• **TASK DETAILS**
Retype the records below exactly as given, but only from the first line through the line with "- **Student Information**: View", and without the pictures.

• **SUPPLIED DATA**
%%

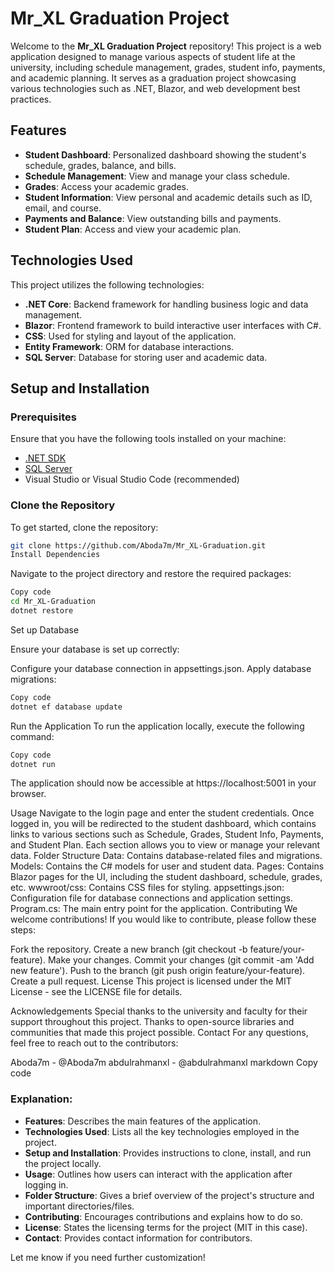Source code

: # Mr_XL Graduation Project

Welcome to the **Mr_XL Graduation Project** repository! This project is a web application designed to manage various aspects of student life at the university, including schedule management, grades, student info, payments, and academic planning. It serves as a graduation project showcasing various technologies such as .NET, Blazor, and web development best practices.

## Features

- **Student Dashboard**: Personalized dashboard showing the student's schedule, grades, balance, and bills.
- **Schedule Management**: View and manage your class schedule.
- **Grades**: Access your academic grades.
- **Student Information**: View personal and academic details such as ID, email, and course.
- **Payments and Balance**: View outstanding bills and payments.
- **Student Plan**: Access and view your academic plan.

## Technologies Used

This project utilizes the following technologies:
- **.NET Core**: Backend framework for handling business logic and data management.
- **Blazor**: Frontend framework to build interactive user interfaces with C#.
- **CSS**: Used for styling and layout of the application.
- **Entity Framework**: ORM for database interactions.
- **SQL Server**: Database for storing user and academic data.

## Setup and Installation

### Prerequisites

Ensure that you have the following tools installed on your machine:

- [.NET SDK](https://dotnet.microsoft.com/download)
- [SQL Server](https://www.microsoft.com/en-us/sql-server)
- Visual Studio or Visual Studio Code (recommended)

### Clone the Repository

To get started, clone the repository:

```bash
git clone https://github.com/Aboda7m/Mr_XL-Graduation.git
Install Dependencies
```
Navigate to the project directory and restore the required packages:

```bash
Copy code
cd Mr_XL-Graduation
dotnet restore
```
Set up Database

Ensure your database is set up correctly:

Configure your database connection in appsettings.json.
Apply database migrations:
```bash
Copy code
dotnet ef database update
```
Run the Application
To run the application locally, execute the following command:

```bash
Copy code
dotnet run
```
The application should now be accessible at https://localhost:5001 in your browser.

Usage
Navigate to the login page and enter the student credentials.
Once logged in, you will be redirected to the student dashboard, which contains links to various sections such as Schedule, Grades, Student Info, Payments, and Student Plan.
Each section allows you to view or manage your relevant data.
Folder Structure
Data: Contains database-related files and migrations.
Models: Contains the C# models for user and student data.
Pages: Contains Blazor pages for the UI, including the student dashboard, schedule, grades, etc.
wwwroot/css: Contains CSS files for styling.
appsettings.json: Configuration file for database connections and application settings.
Program.cs: The main entry point for the application.
Contributing
We welcome contributions! If you would like to contribute, please follow these steps:

Fork the repository.
Create a new branch (git checkout -b feature/your-feature).
Make your changes.
Commit your changes (git commit -am 'Add new feature').
Push to the branch (git push origin feature/your-feature).
Create a pull request.
License
This project is licensed under the MIT License - see the LICENSE file for details.

Acknowledgements
Special thanks to the university and faculty for their support throughout this project.
Thanks to open-source libraries and communities that made this project possible.
Contact
For any questions, feel free to reach out to the contributors:

Aboda7m - @Aboda7m
abdulrahmanxl - @abdulrahmanxl
markdown
Copy code

### Explanation:

- **Features**: Describes the main features of the application.
- **Technologies Used**: Lists all the key technologies employed in the project.
- **Setup and Installation**: Provides instructions to clone, install, and run the project locally.
- **Usage**: Outlines how users can interact with the application after logging in.
- **Folder Structure**: Gives a brief overview of the project's structure and important directories/files.
- **Contributing**: Encourages contributions and explains how to do so.
- **License**: States the licensing terms for the project (MIT in this case).
- **Contact**: Provides contact information for contributors.

Let me know if you need further customization!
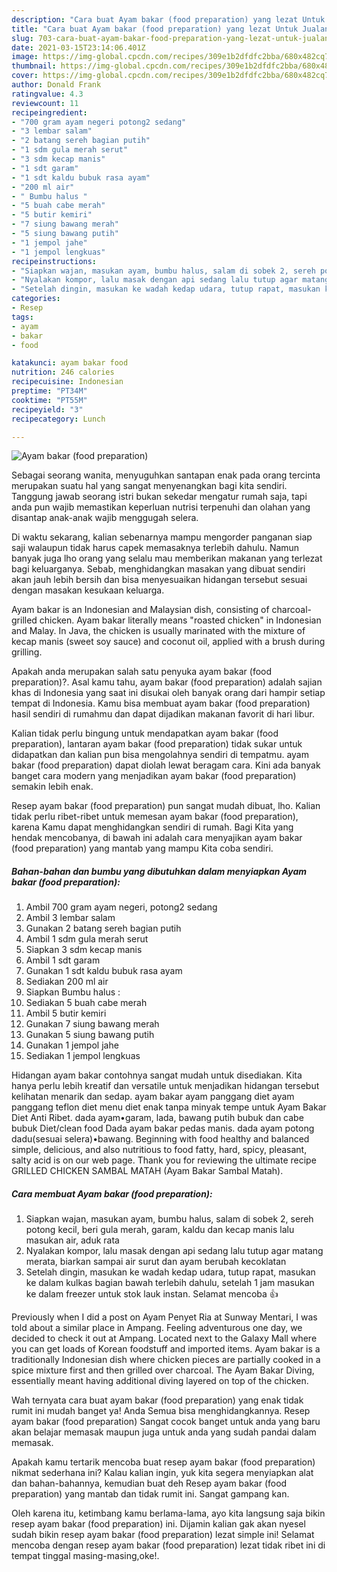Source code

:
 ```yaml
---
description: "Cara buat Ayam bakar (food preparation) yang lezat Untuk Jualan"
title: "Cara buat Ayam bakar (food preparation) yang lezat Untuk Jualan"
slug: 703-cara-buat-ayam-bakar-food-preparation-yang-lezat-untuk-jualan
date: 2021-03-15T23:14:06.401Z
image: https://img-global.cpcdn.com/recipes/309e1b2dfdfc2bba/680x482cq70/ayam-bakar-food-preparation-foto-resep-utama.jpg
thumbnail: https://img-global.cpcdn.com/recipes/309e1b2dfdfc2bba/680x482cq70/ayam-bakar-food-preparation-foto-resep-utama.jpg
cover: https://img-global.cpcdn.com/recipes/309e1b2dfdfc2bba/680x482cq70/ayam-bakar-food-preparation-foto-resep-utama.jpg
author: Donald Frank
ratingvalue: 4.3
reviewcount: 11
recipeingredient:
- "700 gram ayam negeri potong2 sedang"
- "3 lembar salam"
- "2 batang sereh bagian putih"
- "1 sdm gula merah serut"
- "3 sdm kecap manis"
- "1 sdt garam"
- "1 sdt kaldu bubuk rasa ayam"
- "200 ml air"
- " Bumbu halus "
- "5 buah cabe merah"
- "5 butir kemiri"
- "7 siung bawang merah"
- "5 siung bawang putih"
- "1 jempol jahe"
- "1 jempol lengkuas"
recipeinstructions:
- "Siapkan wajan, masukan ayam, bumbu halus, salam di sobek 2, sereh potong kecil, beri gula merah, garam, kaldu dan kecap manis lalu masukan air, aduk rata"
- "Nyalakan kompor, lalu masak dengan api sedang lalu tutup agar matang merata, biarkan sampai air surut dan ayam berubah kecoklatan"
- "Setelah dingin, masukan ke wadah kedap udara, tutup rapat, masukan ke dalam kulkas bagian bawah terlebih dahulu, setelah 1 jam masukan ke dalam freezer untuk stok lauk instan. Selamat mencoba 👍"
categories:
- Resep
tags:
- ayam
- bakar
- food

katakunci: ayam bakar food 
nutrition: 246 calories
recipecuisine: Indonesian
preptime: "PT34M"
cooktime: "PT55M"
recipeyield: "3"
recipecategory: Lunch

---
```



![Ayam bakar (food preparation)](https://img-global.cpcdn.com/recipes/309e1b2dfdfc2bba/680x482cq70/ayam-bakar-food-preparation-foto-resep-utama.jpg)

Sebagai seorang wanita, menyuguhkan santapan enak pada orang tercinta merupakan suatu hal yang sangat menyenangkan bagi kita sendiri. Tanggung jawab seorang istri bukan sekedar mengatur rumah saja, tapi anda pun wajib memastikan keperluan nutrisi terpenuhi dan olahan yang disantap anak-anak wajib menggugah selera.

Di waktu  sekarang, kalian sebenarnya mampu mengorder panganan siap saji walaupun tidak harus capek memasaknya terlebih dahulu. Namun banyak juga lho orang yang selalu mau memberikan makanan yang terlezat bagi keluarganya. Sebab, menghidangkan masakan yang dibuat sendiri akan jauh lebih bersih dan bisa menyesuaikan hidangan tersebut sesuai dengan masakan kesukaan keluarga. 

Ayam bakar is an Indonesian and Malaysian dish, consisting of charcoal-grilled chicken. Ayam bakar literally means &#34;roasted chicken&#34; in Indonesian and Malay. In Java, the chicken is usually marinated with the mixture of kecap manis (sweet soy sauce) and coconut oil, applied with a brush during grilling.

Apakah anda merupakan salah satu penyuka ayam bakar (food preparation)?. Asal kamu tahu, ayam bakar (food preparation) adalah sajian khas di Indonesia yang saat ini disukai oleh banyak orang dari hampir setiap tempat di Indonesia. Kamu bisa membuat ayam bakar (food preparation) hasil sendiri di rumahmu dan dapat dijadikan makanan favorit di hari libur.

Kalian tidak perlu bingung untuk mendapatkan ayam bakar (food preparation), lantaran ayam bakar (food preparation) tidak sukar untuk didapatkan dan kalian pun bisa mengolahnya sendiri di tempatmu. ayam bakar (food preparation) dapat diolah lewat beragam cara. Kini ada banyak banget cara modern yang menjadikan ayam bakar (food preparation) semakin lebih enak.

Resep ayam bakar (food preparation) pun sangat mudah dibuat, lho. Kalian tidak perlu ribet-ribet untuk memesan ayam bakar (food preparation), karena Kamu dapat menghidangkan sendiri di rumah. Bagi Kita yang hendak mencobanya, di bawah ini adalah cara menyajikan ayam bakar (food preparation) yang mantab yang mampu Kita coba sendiri.

<!--inarticleads1-->

##### Bahan-bahan dan bumbu yang dibutuhkan dalam menyiapkan Ayam bakar (food preparation):

1. Ambil 700 gram ayam negeri, potong2 sedang
1. Ambil 3 lembar salam
1. Gunakan 2 batang sereh bagian putih
1. Ambil 1 sdm gula merah serut
1. Siapkan 3 sdm kecap manis
1. Ambil 1 sdt garam
1. Gunakan 1 sdt kaldu bubuk rasa ayam
1. Sediakan 200 ml air
1. Siapkan  Bumbu halus :
1. Sediakan 5 buah cabe merah
1. Ambil 5 butir kemiri
1. Gunakan 7 siung bawang merah
1. Gunakan 5 siung bawang putih
1. Gunakan 1 jempol jahe
1. Sediakan 1 jempol lengkuas


Hidangan ayam bakar contohnya sangat mudah untuk disediakan. Kita hanya perlu lebih kreatif dan versatile untuk menjadikan hidangan tersebut kelihatan menarik dan sedap. ayam bakar ayam panggang diet ayam panggang teflon diet menu diet enak tanpa minyak tempe untuk Ayam Bakar Diet Anti Ribet. dada ayam•garam, lada, bawang putih bubuk dan cabe bubuk Diet/clean food Dada ayam bakar pedas manis. dada ayam potong dadu(sesuai selera)•bawang. Beginning with food healthy and balanced simple, delicious, and also nutritious to food fatty, hard, spicy, pleasant, salty acid is on our web page. Thank you for reviewing the ultimate recipe GRILLED CHICKEN SAMBAL MATAH (Ayam Bakar Sambal Matah). 

<!--inarticleads2-->

##### Cara membuat Ayam bakar (food preparation):

1. Siapkan wajan, masukan ayam, bumbu halus, salam di sobek 2, sereh potong kecil, beri gula merah, garam, kaldu dan kecap manis lalu masukan air, aduk rata
1. Nyalakan kompor, lalu masak dengan api sedang lalu tutup agar matang merata, biarkan sampai air surut dan ayam berubah kecoklatan
1. Setelah dingin, masukan ke wadah kedap udara, tutup rapat, masukan ke dalam kulkas bagian bawah terlebih dahulu, setelah 1 jam masukan ke dalam freezer untuk stok lauk instan. Selamat mencoba 👍


Previously when I did a post on Ayam Penyet Ria at Sunway Mentari, I was told about a similar place in Ampang. Feeling adventurous one day, we decided to check it out at Ampang. Located next to the Galaxy Mall where you can get loads of Korean foodstuff and imported items. Ayam bakar is a traditionally Indonesian dish where chicken pieces are partially cooked in a spice mixture first and then grilled over charcoal. The Ayam Bakar Diving, essentially meant having additional diving layered on top of the chicken. 

Wah ternyata cara buat ayam bakar (food preparation) yang enak tidak rumit ini mudah banget ya! Anda Semua bisa menghidangkannya. Resep ayam bakar (food preparation) Sangat cocok banget untuk anda yang baru akan belajar memasak maupun juga untuk anda yang sudah pandai dalam memasak.

Apakah kamu tertarik mencoba buat resep ayam bakar (food preparation) nikmat sederhana ini? Kalau kalian ingin, yuk kita segera menyiapkan alat dan bahan-bahannya, kemudian buat deh Resep ayam bakar (food preparation) yang mantab dan tidak rumit ini. Sangat gampang kan. 

Oleh karena itu, ketimbang kamu berlama-lama, ayo kita langsung saja bikin resep ayam bakar (food preparation) ini. Dijamin kalian gak akan nyesel sudah bikin resep ayam bakar (food preparation) lezat simple ini! Selamat mencoba dengan resep ayam bakar (food preparation) lezat tidak ribet ini di tempat tinggal masing-masing,oke!.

%%

• **SOLUTION FOR THIS TASK**
Source code

: # Mr_XL Graduation Project

Welcome to the **Mr_XL Graduation Project** repository! This project is a web application designed to manage various aspects of student life at the university, including schedule management, grades, student info, payments, and academic planning. It serves as a graduation project showcasing various technologies such as .NET, Blazor, and web development best practices.

## Features

- **Student Dashboard**: Personalized dashboard showing the student's schedule, grades, balance, and bills.
- **Schedule Management**: View and manage your class schedule.
- **Grades**: Access your academic grades.
- **Student Information**: View personal and academic details such as ID, email, and course.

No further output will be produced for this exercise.